- Cover art for Plastic #1 by Doug Wagner. Art by Daniel Hillyard. All Image Comics characters are trademarks of and copyright 2008 Image Comics or their respective owners.

Publication information
- Publisher: Image Comics
- Schedule: Monthly
- Format: Limited series
- Genre: Crime;
- Publication date: April 2017 - August 2017
- No. of issues: 5
- Main character(s): Edwyn Stoffgruppen Virginia

Creative team
- Created by: Doug Wagner
- Written by: Doug Wagner
- Artist(s): Daniel Hillyard
- Colorist(s): Laura Martin

= Plastic (comics) =

2017 series by Doug Wagner

Plastic is a 5-issue creator-owned horror American comic book limited series written by Doug Wagner, illustrated by Daniel Hillyard, and colored by Laura Martin.

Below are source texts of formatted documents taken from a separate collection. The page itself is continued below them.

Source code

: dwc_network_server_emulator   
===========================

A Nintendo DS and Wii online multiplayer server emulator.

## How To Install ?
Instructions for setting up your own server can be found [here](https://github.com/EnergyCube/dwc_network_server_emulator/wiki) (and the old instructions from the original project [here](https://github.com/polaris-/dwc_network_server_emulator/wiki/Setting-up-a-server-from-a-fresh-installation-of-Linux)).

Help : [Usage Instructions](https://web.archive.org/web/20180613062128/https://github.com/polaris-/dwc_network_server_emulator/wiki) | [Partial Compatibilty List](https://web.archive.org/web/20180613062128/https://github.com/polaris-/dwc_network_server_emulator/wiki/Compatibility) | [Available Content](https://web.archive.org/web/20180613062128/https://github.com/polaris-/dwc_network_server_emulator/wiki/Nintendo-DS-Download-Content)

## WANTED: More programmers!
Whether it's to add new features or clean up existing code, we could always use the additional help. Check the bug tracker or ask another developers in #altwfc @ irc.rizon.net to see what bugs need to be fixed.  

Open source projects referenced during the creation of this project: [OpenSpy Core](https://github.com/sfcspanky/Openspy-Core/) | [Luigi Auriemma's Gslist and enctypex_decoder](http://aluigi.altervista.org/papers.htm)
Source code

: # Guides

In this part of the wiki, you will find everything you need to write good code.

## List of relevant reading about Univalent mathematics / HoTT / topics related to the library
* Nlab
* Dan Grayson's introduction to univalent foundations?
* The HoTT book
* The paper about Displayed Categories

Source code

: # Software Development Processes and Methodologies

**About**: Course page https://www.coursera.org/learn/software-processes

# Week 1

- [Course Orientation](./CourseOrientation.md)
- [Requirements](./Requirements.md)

The story follows retired serial killer Edwyn Stoffgruppen, who has been trying to avoid trouble while on honeymoon with his love Virginia (a sex doll). The American company Image Comics published Plastic on a monthly basis, with the first issue released on 19 April 2017 and the fifth and final issue released on 23 August 2017. A prequel miniseries, Plastic: Death & Dolls, began publication on 12 June 2024.

==Publication history==
The series consisted of five issues with the final issue published on August 23, 2017. The first issue released with positive initial reviews and three print-runs on the initial issue. A prequel miniseries, Plastic: Death & Dolls, began publication on June 12, 2024.

==Plot==
Plastic follows retired serial killer Edwyn Stoffgruppen and the love of his life Virginia, a sex doll he "met online", as they travel across America. Edwyn stopped killing in pursuit of Virginia's affection until a Louisiana business magnate kidnapped Virginia and demanded Edwyn kill again to gain her freedom.

===Release Schedule===

Plastic Issues
| Title | Publication date | Diamond ID |
| Plastic #1 | April 29, 2017 | FEB170551 |
| Plastic #2 | May 4, 2017 | MAR170769 |
| Plastic #3 | June 21, 2017 | APR170847 |
| Plastic #4 | July 17, 2017 | MAY170698 |
| Plastic #5 | August 23, 2017 | JUN170781 |

==Collected editions==
The series was released as a single trade paperback on October 18, 2017.

==Reception==
===Reprints===
Initial reception of the series appears optimistic with reviewers often citing the twisted and absurd storytelling. It proved so popular that Image Comics announced another print run a day after its initial release and once more a month later.

===Critical reception===
Robert Kirkman has been recounted saying that Plastic is "The weirdest shit I've ever read. I love it!".

==Characters==
- Edwyn Stoffgruppen
  A delusional drifter trying to remain below the radar as he wanders from town to town with his love Virginia, Edwyn was a serial killer nicknamed "The Baggy Man" for his obsession with plastic, whose modus operandi was to decapitate those he considered offensive to his unique sensibilities and leave their severed heads in Ziploc bags, but he has since retired since starting a relationship with Virginia.

- Virginia
  A plastic sex doll who is the object of Edwyn's affection.